Check out the numbers on that chart. Stat porn! That's what it is. Keep your hands above the keyboard! Only Yordan Alvarez - a great DH from Houston - comes close to Rice's beautistics.
So, of course, we wonder:
Will the Yankees Bloomberg him?
I refer you to the great, bittersweet Ron Bloomberg, history's first DH, a Yankee top draft pick, who flirted with .400 at times during the 1970s, while the Yankee front office systematically turned him into half a player.
The brain trust platooned Bloomberg, even in the minors, ensuring that he would flail at lefty pitchers, and leave Yank fans forever wondering what coulda, mighta, been?

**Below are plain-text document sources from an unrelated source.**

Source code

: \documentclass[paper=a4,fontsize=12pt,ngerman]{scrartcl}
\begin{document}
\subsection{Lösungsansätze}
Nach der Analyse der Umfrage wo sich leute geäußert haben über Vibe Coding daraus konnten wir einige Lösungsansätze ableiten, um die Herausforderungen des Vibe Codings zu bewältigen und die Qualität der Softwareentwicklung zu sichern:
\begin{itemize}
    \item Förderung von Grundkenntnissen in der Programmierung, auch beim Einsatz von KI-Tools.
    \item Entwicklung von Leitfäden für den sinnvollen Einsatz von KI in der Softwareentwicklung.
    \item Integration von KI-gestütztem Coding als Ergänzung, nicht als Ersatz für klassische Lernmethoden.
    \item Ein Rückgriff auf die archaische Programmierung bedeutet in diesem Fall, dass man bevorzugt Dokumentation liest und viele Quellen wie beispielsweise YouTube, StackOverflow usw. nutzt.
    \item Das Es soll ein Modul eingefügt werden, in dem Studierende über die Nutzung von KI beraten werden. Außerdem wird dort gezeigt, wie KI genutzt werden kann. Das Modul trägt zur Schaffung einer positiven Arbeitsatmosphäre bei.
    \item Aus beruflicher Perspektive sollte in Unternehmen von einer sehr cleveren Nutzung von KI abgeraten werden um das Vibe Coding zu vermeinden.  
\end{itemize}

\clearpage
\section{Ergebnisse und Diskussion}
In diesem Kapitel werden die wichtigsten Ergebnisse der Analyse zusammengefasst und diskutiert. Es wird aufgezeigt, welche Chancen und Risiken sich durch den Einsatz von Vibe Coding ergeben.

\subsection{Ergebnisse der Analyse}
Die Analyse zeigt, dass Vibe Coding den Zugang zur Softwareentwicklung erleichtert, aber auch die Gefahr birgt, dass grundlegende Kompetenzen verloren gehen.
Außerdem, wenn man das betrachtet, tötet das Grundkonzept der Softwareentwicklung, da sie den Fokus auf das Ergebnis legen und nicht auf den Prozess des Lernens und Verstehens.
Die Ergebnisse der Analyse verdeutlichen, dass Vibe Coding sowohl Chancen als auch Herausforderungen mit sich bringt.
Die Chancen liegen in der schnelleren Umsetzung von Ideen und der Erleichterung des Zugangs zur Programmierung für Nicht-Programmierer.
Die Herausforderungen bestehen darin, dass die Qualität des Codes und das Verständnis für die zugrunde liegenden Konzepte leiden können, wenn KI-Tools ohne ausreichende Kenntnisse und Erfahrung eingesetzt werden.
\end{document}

As it was, he finished an eight-year career with a respectable lifetime BA of .293. Also, he married a girl from Elmira. (Anybody deserves points for that.)
But this is about Ben Rice, another lefty bat who has invigorated the Yankiverse.
Please, please, please... tell me the Yankees won't Bloomberg this guy.
Because they might.
Late this winter, the Yankees signed Paul Goldschmidt - a veteran, stand-up guy and possible future Hall of Famer. His role: To platoon with Rice at 1B and, thus, keep the young player from becoming what he might be.
Listen: Goldschmidt is a quality human being. Any other player with his credentials - and there are few - could be publicly demanding more playing time. Goldschmidt wants a ring, and let's hope the Yankees take up his challenge, when the August trade deadline balloons the budget.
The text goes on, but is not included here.